§ **PROBLEM TO WORK ON**
Retype, word for word, every line from the one holding "## PART 1: CURRENT IMPLEMENTATION ANALYSIS" through the one holding "within size limits" in the entries below, both included, and only those lines.

═════ PROVIDED MATERIAL

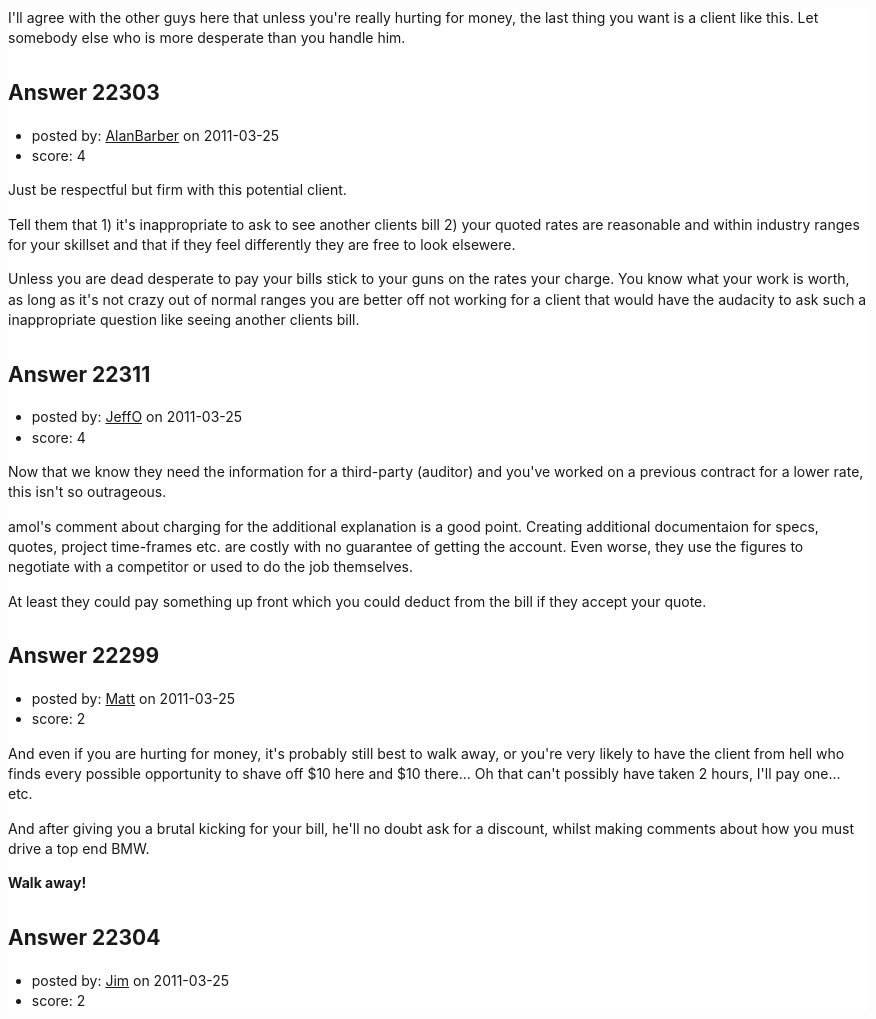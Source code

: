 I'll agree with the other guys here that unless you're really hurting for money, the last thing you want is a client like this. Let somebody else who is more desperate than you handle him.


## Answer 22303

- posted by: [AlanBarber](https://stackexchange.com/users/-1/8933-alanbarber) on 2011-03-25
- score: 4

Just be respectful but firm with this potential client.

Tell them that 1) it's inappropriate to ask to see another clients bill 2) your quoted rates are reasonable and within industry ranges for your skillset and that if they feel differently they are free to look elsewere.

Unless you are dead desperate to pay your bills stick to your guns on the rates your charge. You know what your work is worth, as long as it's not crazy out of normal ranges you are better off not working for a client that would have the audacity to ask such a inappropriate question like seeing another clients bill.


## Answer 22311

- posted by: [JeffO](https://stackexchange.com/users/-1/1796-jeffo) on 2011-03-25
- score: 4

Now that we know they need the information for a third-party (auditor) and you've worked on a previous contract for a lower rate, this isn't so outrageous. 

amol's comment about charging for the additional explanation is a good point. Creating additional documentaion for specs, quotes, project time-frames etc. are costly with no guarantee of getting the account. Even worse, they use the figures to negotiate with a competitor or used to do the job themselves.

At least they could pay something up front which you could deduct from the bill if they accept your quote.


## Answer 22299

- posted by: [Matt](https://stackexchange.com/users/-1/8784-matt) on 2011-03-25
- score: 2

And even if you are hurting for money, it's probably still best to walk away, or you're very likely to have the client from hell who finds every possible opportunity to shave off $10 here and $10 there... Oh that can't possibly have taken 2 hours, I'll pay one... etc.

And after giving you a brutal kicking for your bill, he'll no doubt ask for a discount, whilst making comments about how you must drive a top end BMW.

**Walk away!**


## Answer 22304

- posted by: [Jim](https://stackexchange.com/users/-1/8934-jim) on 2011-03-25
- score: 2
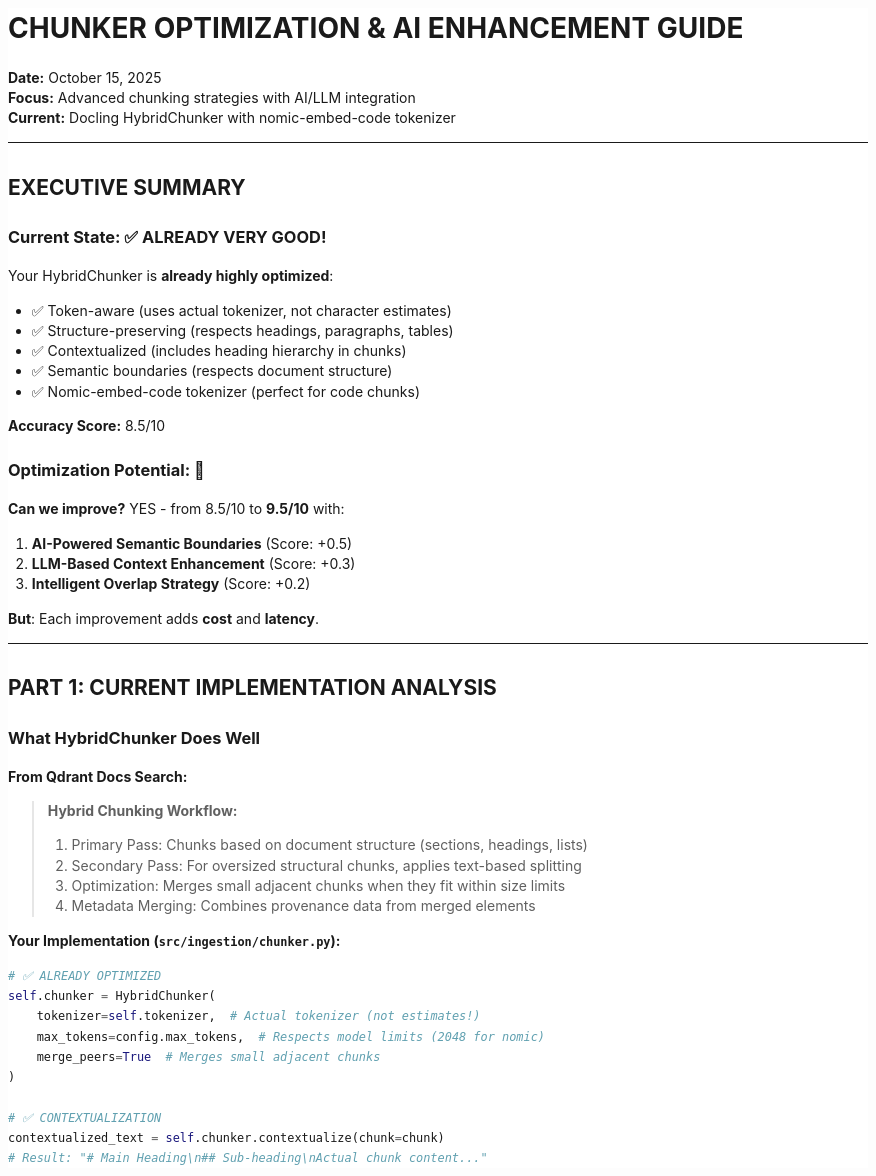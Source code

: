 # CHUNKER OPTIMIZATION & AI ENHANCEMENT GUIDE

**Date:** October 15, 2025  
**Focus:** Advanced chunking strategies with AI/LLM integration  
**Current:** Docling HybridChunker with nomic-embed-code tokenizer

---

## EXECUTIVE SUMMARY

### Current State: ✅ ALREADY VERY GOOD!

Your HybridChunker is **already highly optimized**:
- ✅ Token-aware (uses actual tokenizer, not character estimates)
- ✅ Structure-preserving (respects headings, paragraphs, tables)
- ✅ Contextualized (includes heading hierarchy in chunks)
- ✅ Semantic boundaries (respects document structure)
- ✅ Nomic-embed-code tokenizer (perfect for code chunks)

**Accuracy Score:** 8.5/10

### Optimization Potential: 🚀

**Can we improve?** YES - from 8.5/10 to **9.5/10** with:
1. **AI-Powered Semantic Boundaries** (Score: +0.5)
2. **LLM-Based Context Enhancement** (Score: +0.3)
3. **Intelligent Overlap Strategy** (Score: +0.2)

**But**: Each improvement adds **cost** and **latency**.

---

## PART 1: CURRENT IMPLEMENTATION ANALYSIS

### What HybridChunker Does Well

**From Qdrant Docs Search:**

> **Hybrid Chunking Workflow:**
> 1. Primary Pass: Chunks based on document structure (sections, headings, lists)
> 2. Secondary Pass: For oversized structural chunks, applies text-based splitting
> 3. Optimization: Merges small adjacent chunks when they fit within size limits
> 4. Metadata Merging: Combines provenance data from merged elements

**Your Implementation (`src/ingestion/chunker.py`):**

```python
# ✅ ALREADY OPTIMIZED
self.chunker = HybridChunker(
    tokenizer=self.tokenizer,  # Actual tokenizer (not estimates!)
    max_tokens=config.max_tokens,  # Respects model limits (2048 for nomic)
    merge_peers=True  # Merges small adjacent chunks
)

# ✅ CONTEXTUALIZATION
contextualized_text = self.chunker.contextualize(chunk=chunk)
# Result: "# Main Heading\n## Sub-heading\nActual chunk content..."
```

══════════

§ **TASK RESULT**
## PART 1: CURRENT IMPLEMENTATION ANALYSIS

### What HybridChunker Does Well

**From Qdrant Docs Search:**

> **Hybrid Chunking Workflow:**
> 1. Primary Pass: Chunks based on document structure (sections, headings, lists)
> 2. Secondary Pass: For oversized structural chunks, applies text-based splitting
> 3. Optimization: Merges small adjacent chunks when they fit within size limits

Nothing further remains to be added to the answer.